This is the mail archive of the
mailing list for the glibc project.
Re: [RFC] further speedup of strcoll
- From: "Carlos O'Donell" <carlos at redhat dot com>
- To: Leonhard Holz <leonhard dot holz at web dot de>, libc-alpha at sourceware dot org
- Date: Wed, 11 Feb 2015 13:16:39 -0500
- Subject: Re: [RFC] further speedup of strcoll
- Authentication-results: sourceware.org; auth=none
- References: <54DB22FA dot 3030208 at web dot de>
On 02/11/2015 04:38 AM, Leonhard Holz wrote:
> The strcoll method can probably be made faster by fast-forwarding to
> the position of the first difference of the two strings via bytewise
> comparison so that the expensive location-aware comparison has to
> deal with the interesting part of the strings only. But this has some
> implications so I ask for your feedback.

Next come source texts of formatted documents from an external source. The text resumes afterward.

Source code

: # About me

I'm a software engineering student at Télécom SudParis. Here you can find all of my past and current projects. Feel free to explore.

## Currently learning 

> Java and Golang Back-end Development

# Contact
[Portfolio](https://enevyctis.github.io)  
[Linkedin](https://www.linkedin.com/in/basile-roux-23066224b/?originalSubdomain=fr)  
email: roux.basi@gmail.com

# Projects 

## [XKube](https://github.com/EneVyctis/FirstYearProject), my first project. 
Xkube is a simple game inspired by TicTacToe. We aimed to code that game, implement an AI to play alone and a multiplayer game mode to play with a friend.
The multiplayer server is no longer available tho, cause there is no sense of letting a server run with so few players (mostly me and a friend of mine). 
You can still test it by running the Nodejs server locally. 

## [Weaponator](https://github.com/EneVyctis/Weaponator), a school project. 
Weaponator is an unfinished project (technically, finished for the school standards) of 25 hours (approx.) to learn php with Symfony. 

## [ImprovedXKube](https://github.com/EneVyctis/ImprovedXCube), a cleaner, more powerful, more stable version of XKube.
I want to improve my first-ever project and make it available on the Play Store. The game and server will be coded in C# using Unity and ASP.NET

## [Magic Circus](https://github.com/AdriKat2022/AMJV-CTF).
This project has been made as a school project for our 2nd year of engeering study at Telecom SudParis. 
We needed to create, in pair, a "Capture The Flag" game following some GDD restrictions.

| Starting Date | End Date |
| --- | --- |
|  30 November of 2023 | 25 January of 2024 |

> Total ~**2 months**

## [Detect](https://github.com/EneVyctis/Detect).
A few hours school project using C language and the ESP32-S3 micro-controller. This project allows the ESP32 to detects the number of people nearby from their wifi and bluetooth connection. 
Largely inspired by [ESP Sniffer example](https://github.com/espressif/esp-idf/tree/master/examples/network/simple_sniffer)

> First issue is that I do not know of a function which returns the
> position of the first difference of two strings. This functionality
> is actually included in strcmp but not accessible. I could implement
> a new __ function in C and later carve out platform dependent
> versions from strcmp.
It's always OK to start with an internal function.
> Then it needs to be encoding aware as for anything but 8bit encodings
> the bytewise comparison can stop in the middle of a multi-byte value.
> Actually there is no easy way get the encoding type (one could check
> for "UTF-8" in the locale name, but this is way to expensive) and
> probably __locale_t has to be extended with an int encoding_type that
> e.g. states 0 for other, 1 for 8-bit, 2 for UTF-8 and so on. Is this
The size and alignment of locale_t must not change. That's the hard
requirement from the ABI perspective.
> And finally it is necessary to check if the difference is inside a
> backward sequence since then there could be a difference after the
> found difference that is logically before it. And since there is no
> way to find the start of a backward sequence from within the
> comparison has to start from the beginning of the strings and the
> effort to get the position of the first difference is wasted. But
> this should be overweighted by the speedup in the other cases,
> especially if the strings are actually equal.
We'll need real data and benchmarking to validate that.